If ETF members had used the private exchange to purchase Gold plans, the total plan costs would have been 18% to 32% ($207-$371 million) lower in 2016. A significant portion of this cost difference is a consequence of the Gold plans providing approximately 12% less coverage than ETF’s Uniform Benefit.
Nationally, the trend has been toward increased levels of cost shifting to patients through increased deductibles, copayments and out-of-pocket-costs. This is generally believed to be an impetus for consumers to become more involved in choosing the most cost effective providers. Trends toward consumer directed health plans (plans with a high deductible plus a health savings account) have nearly doubled nationally in the past five years, to 24% of those covered by an employer-sponsored health plan.
Historically, healthcare data on pricing have been opaque. Relatively few patients have known the costs of procedures, tests or services or how those costs vary between providers. Nor have consumers had access to data showing differences in quality and outcome by provider.

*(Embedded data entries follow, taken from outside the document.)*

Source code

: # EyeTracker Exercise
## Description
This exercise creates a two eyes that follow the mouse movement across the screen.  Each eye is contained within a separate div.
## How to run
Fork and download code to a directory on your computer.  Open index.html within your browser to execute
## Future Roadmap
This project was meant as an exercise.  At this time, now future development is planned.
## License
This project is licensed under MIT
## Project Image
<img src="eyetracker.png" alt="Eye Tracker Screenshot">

Even though transparency of provider costs and outcome data has increased and online tools for viewing the data have improved, few consumers appear to be using them. The Segal-2 report anticipates that this will change as financial incentives increase for consumers to utilize the most cost efficient and effective providers available.
Summary
ETF has already implemented significant changes in its healthcare plans based on the recommendations in Segal Consulting’s first report. The second Segal report reinforces many of the earlier recommendations and adds others – most notably fuller implementation of data-driven Total Health Management, restructured service regions and transition to full self-insurance.
Estimated savings of $89 million were achieved for 2016 from improvements in the renewal and negotiation process and the GIB’s implementation of recommendations in Segal’s first report. Recommendations in the second report on provider network structure and self-insurance are projected to save $109 million annually if implemented by the GIB.

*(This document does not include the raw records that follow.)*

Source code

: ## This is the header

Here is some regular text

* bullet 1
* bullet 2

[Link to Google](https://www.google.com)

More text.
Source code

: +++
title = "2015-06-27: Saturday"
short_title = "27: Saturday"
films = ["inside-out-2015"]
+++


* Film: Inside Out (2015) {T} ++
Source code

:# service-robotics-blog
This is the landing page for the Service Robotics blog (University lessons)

Finally, Segal estimated that unnecessary and avoidable medical services in ETF’s existing program add up to approximately $267 million annually. The Segal recommendations related to Total Health Management are aimed at reducing these costs.
Some Potential Broader Implications
Although Segal’s analysis and recommendations are limited to the ETF and its members, it is interesting to consider the broader implications. Of the 276,000 full time equivalent public employees in Wisconsin, 74,000 are state employees and the balance are employed in local government (including K-12 education).

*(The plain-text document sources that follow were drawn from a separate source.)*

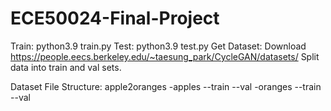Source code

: # ECE50024-Final-Project

Train: python3.9 train.py
Test: python3.9 test.py
Get Dataset: Download https://people.eecs.berkeley.edu/~taesung_park/CycleGAN/datasets/
          Split data into train and val sets.

Dataset File Structure:
apple2oranges
-apples
--train
--val
-oranges
--train
--val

Less than 20% of the latter groups have opted in to ETF. If the cost efficiencies and outcome improvements envisaged by Segal and the GIB are fully realized over the next several years, there will be growing pressure for these groups to opt in to the ETF for insurance management since it seems highly unlikely that fragmented employee groups outside of ETF will be able to achieve comparable savings and healthcare improvements.
If all public employees were to come under ETF management the group size would more than double and exceed 500,000 participants (employees plus covered family members). This, of course, would improve ETF’s bargaining power in negotiating discounts from health care providers.
While speculative, it is also conceivable that within a few years ETF managed self-insured healthcare will enjoy advantages over private exchanges sufficient to induce private employers and individuals to seek participation in ETF managed insurance.
About the Author: Jack Pladziewicz was a member of the chemistry faculty of UWEC from 1973-2002 and is Professor Emeritus. Between 2003-2014 he worked in various capacities for Research Corporation for Science Advancement (rescorp.org), a private foundation dedicated to funding basic scientific research in the US since 1912. He retired as president of the foundation in 2014.